> **LISTED ENTRIES**:

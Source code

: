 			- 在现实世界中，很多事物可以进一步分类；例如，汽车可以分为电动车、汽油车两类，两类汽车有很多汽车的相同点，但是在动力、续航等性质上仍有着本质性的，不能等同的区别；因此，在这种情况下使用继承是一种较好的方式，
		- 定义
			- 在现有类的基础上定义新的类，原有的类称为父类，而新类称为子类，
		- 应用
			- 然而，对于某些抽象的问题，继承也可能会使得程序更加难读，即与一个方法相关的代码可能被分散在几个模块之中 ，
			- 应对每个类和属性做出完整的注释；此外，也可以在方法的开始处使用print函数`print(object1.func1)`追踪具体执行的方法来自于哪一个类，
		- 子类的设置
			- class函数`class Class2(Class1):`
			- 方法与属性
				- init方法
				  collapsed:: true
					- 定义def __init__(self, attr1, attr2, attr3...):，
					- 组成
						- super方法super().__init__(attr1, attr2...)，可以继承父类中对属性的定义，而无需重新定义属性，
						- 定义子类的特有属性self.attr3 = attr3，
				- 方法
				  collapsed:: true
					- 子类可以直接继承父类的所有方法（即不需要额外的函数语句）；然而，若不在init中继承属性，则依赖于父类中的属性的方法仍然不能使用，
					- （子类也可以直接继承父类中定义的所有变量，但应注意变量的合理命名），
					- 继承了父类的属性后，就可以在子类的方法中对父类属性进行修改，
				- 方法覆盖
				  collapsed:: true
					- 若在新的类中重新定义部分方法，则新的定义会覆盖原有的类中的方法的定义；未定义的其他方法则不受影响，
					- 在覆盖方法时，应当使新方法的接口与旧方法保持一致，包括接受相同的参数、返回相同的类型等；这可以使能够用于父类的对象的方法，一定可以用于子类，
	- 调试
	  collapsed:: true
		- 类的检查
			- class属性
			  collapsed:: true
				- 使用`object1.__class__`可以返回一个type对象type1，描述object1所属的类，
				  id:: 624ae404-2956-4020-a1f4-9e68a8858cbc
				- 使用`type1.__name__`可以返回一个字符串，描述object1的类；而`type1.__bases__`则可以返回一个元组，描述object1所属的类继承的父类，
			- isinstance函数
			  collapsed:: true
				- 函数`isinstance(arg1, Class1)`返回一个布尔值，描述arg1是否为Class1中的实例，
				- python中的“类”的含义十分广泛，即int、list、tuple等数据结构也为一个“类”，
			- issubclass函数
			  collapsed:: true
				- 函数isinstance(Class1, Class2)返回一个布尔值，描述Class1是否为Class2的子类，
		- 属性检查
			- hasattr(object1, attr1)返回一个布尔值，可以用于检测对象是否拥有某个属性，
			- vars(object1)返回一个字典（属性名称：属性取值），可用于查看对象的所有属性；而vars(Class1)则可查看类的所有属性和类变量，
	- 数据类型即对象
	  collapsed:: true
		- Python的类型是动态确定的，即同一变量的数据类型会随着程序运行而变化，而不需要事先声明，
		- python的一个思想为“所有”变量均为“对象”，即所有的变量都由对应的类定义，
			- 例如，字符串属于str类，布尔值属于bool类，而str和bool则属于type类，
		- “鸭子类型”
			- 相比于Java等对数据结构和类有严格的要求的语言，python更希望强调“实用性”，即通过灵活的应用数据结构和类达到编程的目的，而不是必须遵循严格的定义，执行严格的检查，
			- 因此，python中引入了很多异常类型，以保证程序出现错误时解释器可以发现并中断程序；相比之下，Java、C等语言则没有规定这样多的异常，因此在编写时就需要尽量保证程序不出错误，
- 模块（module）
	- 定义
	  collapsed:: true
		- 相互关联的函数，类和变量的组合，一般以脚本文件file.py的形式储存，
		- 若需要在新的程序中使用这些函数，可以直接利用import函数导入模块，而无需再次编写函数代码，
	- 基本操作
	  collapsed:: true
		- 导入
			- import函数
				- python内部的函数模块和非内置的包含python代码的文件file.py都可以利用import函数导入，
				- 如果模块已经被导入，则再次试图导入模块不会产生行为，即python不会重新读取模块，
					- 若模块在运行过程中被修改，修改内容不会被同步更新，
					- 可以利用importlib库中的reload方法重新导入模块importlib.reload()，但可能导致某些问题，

> **PROBLEM REQUIREMENTS**:
From the first line of the records above down to the line containing "- issubclass函数", repeat each line exactly as written. Include both of those lines and add nothing.

> **EXPECTED ANSWER**:
Source code

: 			- 在现实世界中，很多事物可以进一步分类；例如，汽车可以分为电动车、汽油车两类，两类汽车有很多汽车的相同点，但是在动力、续航等性质上仍有着本质性的，不能等同的区别；因此，在这种情况下使用继承是一种较好的方式，
		- 定义
			- 在现有类的基础上定义新的类，原有的类称为父类，而新类称为子类，
		- 应用
			- 然而，对于某些抽象的问题，继承也可能会使得程序更加难读，即与一个方法相关的代码可能被分散在几个模块之中 ，
			- 应对每个类和属性做出完整的注释；此外，也可以在方法的开始处使用print函数`print(object1.func1)`追踪具体执行的方法来自于哪一个类，
		- 子类的设置
			- class函数`class Class2(Class1):`
			- 方法与属性
				- init方法
				  collapsed:: true
					- 定义def __init__(self, attr1, attr2, attr3...):，
					- 组成
						- super方法super().__init__(attr1, attr2...)，可以继承父类中对属性的定义，而无需重新定义属性，
						- 定义子类的特有属性self.attr3 = attr3，
				- 方法
				  collapsed:: true
					- 子类可以直接继承父类的所有方法（即不需要额外的函数语句）；然而，若不在init中继承属性，则依赖于父类中的属性的方法仍然不能使用，
					- （子类也可以直接继承父类中定义的所有变量，但应注意变量的合理命名），
					- 继承了父类的属性后，就可以在子类的方法中对父类属性进行修改，
				- 方法覆盖
				  collapsed:: true
					- 若在新的类中重新定义部分方法，则新的定义会覆盖原有的类中的方法的定义；未定义的其他方法则不受影响，
					- 在覆盖方法时，应当使新方法的接口与旧方法保持一致，包括接受相同的参数、返回相同的类型等；这可以使能够用于父类的对象的方法，一定可以用于子类，
	- 调试
	  collapsed:: true
		- 类的检查
			- class属性
			  collapsed:: true
				- 使用`object1.__class__`可以返回一个type对象type1，描述object1所属的类，
				  id:: 624ae404-2956-4020-a1f4-9e68a8858cbc
				- 使用`type1.__name__`可以返回一个字符串，描述object1的类；而`type1.__bases__`则可以返回一个元组，描述object1所属的类继承的父类，
			- isinstance函数
			  collapsed:: true
				- 函数`isinstance(arg1, Class1)`返回一个布尔值，描述arg1是否为Class1中的实例，
				- python中的“类”的含义十分广泛，即int、list、tuple等数据结构也为一个“类”，
			- issubclass函数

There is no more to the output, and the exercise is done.